May 27, 2011, by Peter Kirwan

The Merchant of Venice (RSC) @ The Royal Shakespeare Theatre

Writing about web page http://www.rsc.org.uk/whats-on/merchant/

Rupert Goold’s new production of The Merchant of Venice for the RSC has already caused something of a stir in the press, dividing critics and audiences alike. Despite the presence of a star name in Patrick Stewart in the cast, this was not the traditional Merchant that many may have hoped for, but rather a full-scale reinvention of the play that offered an ugly, frank, hysterical and provocative presentation of alternative issues thrown up by this problematic play.

The production was set in Las Vegas, with the audience arriving to find a casino evening already in full swing, presided over by an icon of a busty table girl splayed out as if a crucifix. Money was this production’s church, and an ensemble of American tourists were already hard at the craps table. A live big band kept up a rollicking underscore, building in volume and speed until Jamie Beamish rose from the masses, a Launcelot Gobbo as Elvis impersonator, who launched into "Viva Las Vegas" accompanied by a bevy of scantily clad dancers. The tone was set for the evening – noisy, brash, colourful and irreverent.
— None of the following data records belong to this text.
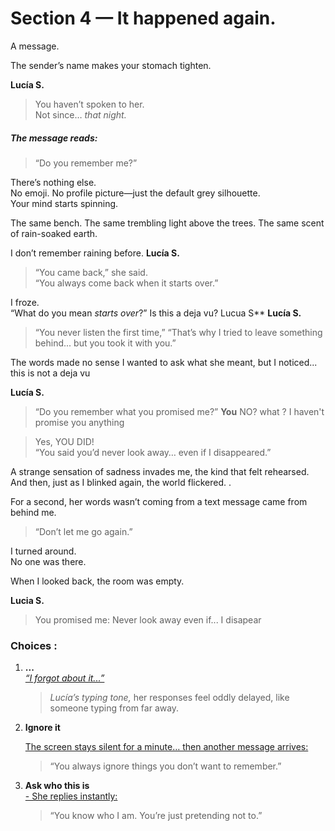 # Section 4 — It happened again.

A message.

The sender’s name makes your stomach tighten.

 **Lucía S.**

>You haven’t spoken to her.   
Not since… *that night.*

##### The message reads:

> “Do you remember me?”

There’s nothing else.  
No emoji. No profile picture—just the default grey silhouette.  
Your mind starts spinning.

The same bench. The same trembling light above the trees. The same scent of rain-soaked earth.
  
I don’t remember raining before.
**Lucía S.**
> “You came back,” she said.    
> “You always come back when it starts over.”

I froze.  
“What do you mean *starts over*?”
Is this a deja vu?
Lucua S**
**Lucía S.**
> “You never listen the first time,” 
> “That’s why I tried to leave something behind... but you took it with you.”

The words made no sense 
I wanted to ask what she meant, but I noticed... this is not  a deja vu

**Lucía S.**
> “Do you remember what you promised me?” 
**You**
>NO? what ? I haven't promise you anything 

 >Yes, YOU DID!  
> “You said you’d never look away… even if I disappeared.”

A strange sensation  of sadness invades me, the kind  that felt rehearsed.  
And then, just as I blinked again, the world flickered.  .  

For a second, her words wasn’t coming from a text message came from behind me.

> “Don’t let me go again.”

I turned around.  
No one was there.

When I looked back, the room was empty.  

**Lucia S.**
>You promised me:
>Never look away even if...
 I disapear

###  Choices :


1. **...**  
   [_“I forgot about it...”_](/Final%20Proyect/section5_revelation.md)  
   > *Lucía’s typing tone,* her responses feel oddly delayed, like someone typing from far away.

2. **Ignore it** 

   [The screen stays silent for a minute… then another message arrives:  ](/Final%20Proyect/section5_revelation.md)
     > “You always ignore things you don’t want to remember.”

3. **Ask who this is**  
   [- She replies instantly:  ](/Final%20Proyect/section5_revelation.md)
     > “You know who I am. You’re just pretending not to.”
Beamish’s Launcelot burst into song throughout the production with covers of old standards, keeping the crowd entertained and the atmosphere light; yet as a more sombre mood began to permeate the performance, so did the songs begin tending towards ballads and a darker sensibility.

The company made a huge effort to make the concept coherent. All the cast put on American accents, some with more success than others – Howard Charles and Aidan Kelly were wonderful Brooklynites as Gratiano and Solanio, while Portia and Nerissa were note perfect as Southern belles. Others were horrendous, and Scott Handy in particular, as Antonio, kept slipping between his native and adopted dialects. The frustration is that English accents wouldn’t have been a stretch for an audience willing to buy into the conceit. Shakespeare sounds wonderful in natural American accents, but to watch English actors concentrating so hard and internalising their performance in order to get a voice right was deeply irritating, and meant that less effort went into the performances themselves. It wasn’t a fatal flaw, but one wished that the actors had just used their natural accents.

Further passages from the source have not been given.